- Location: Switzerland
- Type: Digital library
- Established: 2010

Collection
- Items collected: Antique Swiss prints, initially mainly of the 16th century
- Size: c. 850 works initially (March 2010)

Access and use
- Access requirements: Free online access

Other information
- Website: http://www.e-rara.ch

= E-rara.ch =

Swiss digital library for antique works

e-rara.ch is a Swiss digital library dedicated to providing free online access to rare antique Swiss books and prints. It opened to the public in March 2010, and aims to make more than 10,000 works available by the end of 2011.

==Project==
The e-rara.ch project is part of the e-lib.ch initiative of the Swiss universities. It is hosted by the ETH Zurich's library and also includes works held by the university libraries of Basel and Bern, the Bibliothèque de Genève and the Zentralbibliothek Zürich.

The library's principal aim is to make the Swiss cultural heritage more widely available and to assist researchers, who would otherwise have to consult the rare works in situ.

==Collection==
The library's initial focus is on prints of the 16th century. That century is considered the golden age of Swiss book printing on account of the many notable bibles, ceremonial prints, research treatises and writings related to the Reformation printed in Switzerland at that time, including works by Vesalius, Paracelsus, Zwingli and Calvin.

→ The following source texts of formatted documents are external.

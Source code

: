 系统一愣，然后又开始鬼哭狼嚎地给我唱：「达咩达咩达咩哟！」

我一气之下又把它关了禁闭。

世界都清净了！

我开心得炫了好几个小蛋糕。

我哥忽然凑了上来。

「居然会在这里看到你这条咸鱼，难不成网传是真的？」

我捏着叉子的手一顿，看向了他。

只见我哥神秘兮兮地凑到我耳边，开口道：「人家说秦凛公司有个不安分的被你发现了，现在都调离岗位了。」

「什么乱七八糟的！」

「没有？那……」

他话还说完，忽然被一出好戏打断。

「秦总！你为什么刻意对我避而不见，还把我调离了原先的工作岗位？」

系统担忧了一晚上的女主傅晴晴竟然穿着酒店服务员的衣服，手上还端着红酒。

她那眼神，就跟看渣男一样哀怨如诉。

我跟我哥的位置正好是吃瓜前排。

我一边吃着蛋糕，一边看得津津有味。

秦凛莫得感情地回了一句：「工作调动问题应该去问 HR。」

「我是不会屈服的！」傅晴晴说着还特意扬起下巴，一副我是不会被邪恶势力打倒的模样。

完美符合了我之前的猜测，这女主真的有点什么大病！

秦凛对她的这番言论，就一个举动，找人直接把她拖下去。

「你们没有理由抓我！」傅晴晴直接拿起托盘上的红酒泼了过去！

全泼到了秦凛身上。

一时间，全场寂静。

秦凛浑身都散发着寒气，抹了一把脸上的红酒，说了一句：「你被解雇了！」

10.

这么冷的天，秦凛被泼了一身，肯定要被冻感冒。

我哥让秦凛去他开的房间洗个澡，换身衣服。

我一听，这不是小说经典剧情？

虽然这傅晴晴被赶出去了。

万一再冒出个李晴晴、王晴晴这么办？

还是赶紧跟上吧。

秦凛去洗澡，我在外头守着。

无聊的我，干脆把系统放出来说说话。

Exceptional works from that era include the first full Latin translation of the Qur'an (1543). Works from other eras, notably incunables (pre-1501 prints) and 17th century prints, are scheduled to be digitized and added to the library at a later time.

The scanned works are made available in 300 dpi resolution as downloadable PDF files or as individual images through a web browser gallery.